### Exercise directions
Would you restate all the data that follows, word for word?

** Opening Records for processing block **

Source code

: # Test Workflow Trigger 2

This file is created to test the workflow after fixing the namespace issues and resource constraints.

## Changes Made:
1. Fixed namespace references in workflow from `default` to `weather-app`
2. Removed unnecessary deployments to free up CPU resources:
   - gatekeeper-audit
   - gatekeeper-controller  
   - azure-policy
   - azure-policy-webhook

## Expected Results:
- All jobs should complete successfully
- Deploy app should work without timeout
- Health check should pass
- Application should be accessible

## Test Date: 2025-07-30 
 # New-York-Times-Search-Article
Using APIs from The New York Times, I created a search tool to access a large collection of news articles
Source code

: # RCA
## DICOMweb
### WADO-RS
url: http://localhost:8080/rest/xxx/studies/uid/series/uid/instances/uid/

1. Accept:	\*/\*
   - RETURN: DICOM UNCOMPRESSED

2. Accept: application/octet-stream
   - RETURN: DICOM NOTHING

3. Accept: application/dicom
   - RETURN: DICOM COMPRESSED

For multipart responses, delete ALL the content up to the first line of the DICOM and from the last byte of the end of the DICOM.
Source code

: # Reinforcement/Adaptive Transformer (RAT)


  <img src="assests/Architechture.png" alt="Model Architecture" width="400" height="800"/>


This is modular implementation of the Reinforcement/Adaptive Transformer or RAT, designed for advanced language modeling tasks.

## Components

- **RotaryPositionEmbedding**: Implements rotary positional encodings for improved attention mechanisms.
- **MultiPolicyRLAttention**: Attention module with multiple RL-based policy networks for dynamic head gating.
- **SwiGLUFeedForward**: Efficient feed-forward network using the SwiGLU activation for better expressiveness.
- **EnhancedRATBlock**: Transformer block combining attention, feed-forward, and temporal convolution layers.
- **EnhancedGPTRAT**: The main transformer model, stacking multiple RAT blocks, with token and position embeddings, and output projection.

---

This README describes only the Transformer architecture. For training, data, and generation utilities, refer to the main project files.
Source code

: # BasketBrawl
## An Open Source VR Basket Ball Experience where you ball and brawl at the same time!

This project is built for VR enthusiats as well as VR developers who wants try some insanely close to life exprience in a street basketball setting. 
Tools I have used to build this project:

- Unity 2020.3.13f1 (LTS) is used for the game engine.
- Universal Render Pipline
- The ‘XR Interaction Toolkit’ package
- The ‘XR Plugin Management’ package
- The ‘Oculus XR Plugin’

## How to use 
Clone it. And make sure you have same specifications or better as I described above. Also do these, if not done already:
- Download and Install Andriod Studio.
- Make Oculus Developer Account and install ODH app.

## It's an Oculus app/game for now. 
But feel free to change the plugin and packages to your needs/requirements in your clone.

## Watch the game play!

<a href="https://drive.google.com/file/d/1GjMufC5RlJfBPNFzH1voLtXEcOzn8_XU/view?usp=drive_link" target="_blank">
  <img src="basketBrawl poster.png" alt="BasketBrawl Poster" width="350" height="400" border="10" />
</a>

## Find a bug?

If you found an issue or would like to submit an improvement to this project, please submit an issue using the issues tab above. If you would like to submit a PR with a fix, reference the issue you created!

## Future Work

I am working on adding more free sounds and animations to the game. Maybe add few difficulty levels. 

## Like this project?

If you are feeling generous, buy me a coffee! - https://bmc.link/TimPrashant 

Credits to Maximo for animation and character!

** Closing Records for processing block **

### Answer section
Source code

: # Test Workflow Trigger 2

This file is created to test the workflow after fixing the namespace issues and resource constraints.

## Changes Made:
1. Fixed namespace references in workflow from `default` to `weather-app`
2. Removed unnecessary deployments to free up CPU resources:
   - gatekeeper-audit
   - gatekeeper-controller  
   - azure-policy
   - azure-policy-webhook

## Expected Results:
- All jobs should complete successfully
- Deploy app should work without timeout
- Health check should pass
- Application should be accessible

## Test Date: 2025-07-30 
 # New-York-Times-Search-Article
Using APIs from The New York Times, I created a search tool to access a large collection of news articles
Source code

: # RCA
## DICOMweb
### WADO-RS
url: http://localhost:8080/rest/xxx/studies/uid/series/uid/instances/uid/

1. Accept:	\*/\*
   - RETURN: DICOM UNCOMPRESSED

2. Accept: application/octet-stream
   - RETURN: DICOM NOTHING

3. Accept: application/dicom
   - RETURN: DICOM COMPRESSED

For multipart responses, delete ALL the content up to the first line of the DICOM and from the last byte of the end of the DICOM.
Source code

: # Reinforcement/Adaptive Transformer (RAT)


  <img src="assests/Architechture.png" alt="Model Architecture" width="400" height="800"/>


This is modular implementation of the Reinforcement/Adaptive Transformer or RAT, designed for advanced language modeling tasks.

## Components

- **RotaryPositionEmbedding**: Implements rotary positional encodings for improved attention mechanisms.
- **MultiPolicyRLAttention**: Attention module with multiple RL-based policy networks for dynamic head gating.
- **SwiGLUFeedForward**: Efficient feed-forward network using the SwiGLU activation for better expressiveness.
- **EnhancedRATBlock**: Transformer block combining attention, feed-forward, and temporal convolution layers.
- **EnhancedGPTRAT**: The main transformer model, stacking multiple RAT blocks, with token and position embeddings, and output projection.

---

This README describes only the Transformer architecture. For training, data, and generation utilities, refer to the main project files.
Source code

: # BasketBrawl
## An Open Source VR Basket Ball Experience where you ball and brawl at the same time!

This project is built for VR enthusiats as well as VR developers who wants try some insanely close to life exprience in a street basketball setting. 
Tools I have used to build this project:

- Unity 2020.3.13f1 (LTS) is used for the game engine.
- Universal Render Pipline
- The ‘XR Interaction Toolkit’ package
- The ‘XR Plugin Management’ package
- The ‘Oculus XR Plugin’

## How to use 
Clone it. And make sure you have same specifications or better as I described above. Also do these, if not done already:
- Download and Install Andriod Studio.
- Make Oculus Developer Account and install ODH app.

## It's an Oculus app/game for now. 
But feel free to change the plugin and packages to your needs/requirements in your clone.

## Watch the game play!

<a href="https://drive.google.com/file/d/1GjMufC5RlJfBPNFzH1voLtXEcOzn8_XU/view?usp=drive_link" target="_blank">
  <img src="basketBrawl poster.png" alt="BasketBrawl Poster" width="350" height="400" border="10" />
</a>

## Find a bug?

If you found an issue or would like to submit an improvement to this project, please submit an issue using the issues tab above. If you would like to submit a PR with a fix, reference the issue you created!

## Future Work

I am working on adding more free sounds and animations to the game. Maybe add few difficulty levels. 

## Like this project?

If you are feeling generous, buy me a coffee! - https://bmc.link/TimPrashant 

Credits to Maximo for animation and character!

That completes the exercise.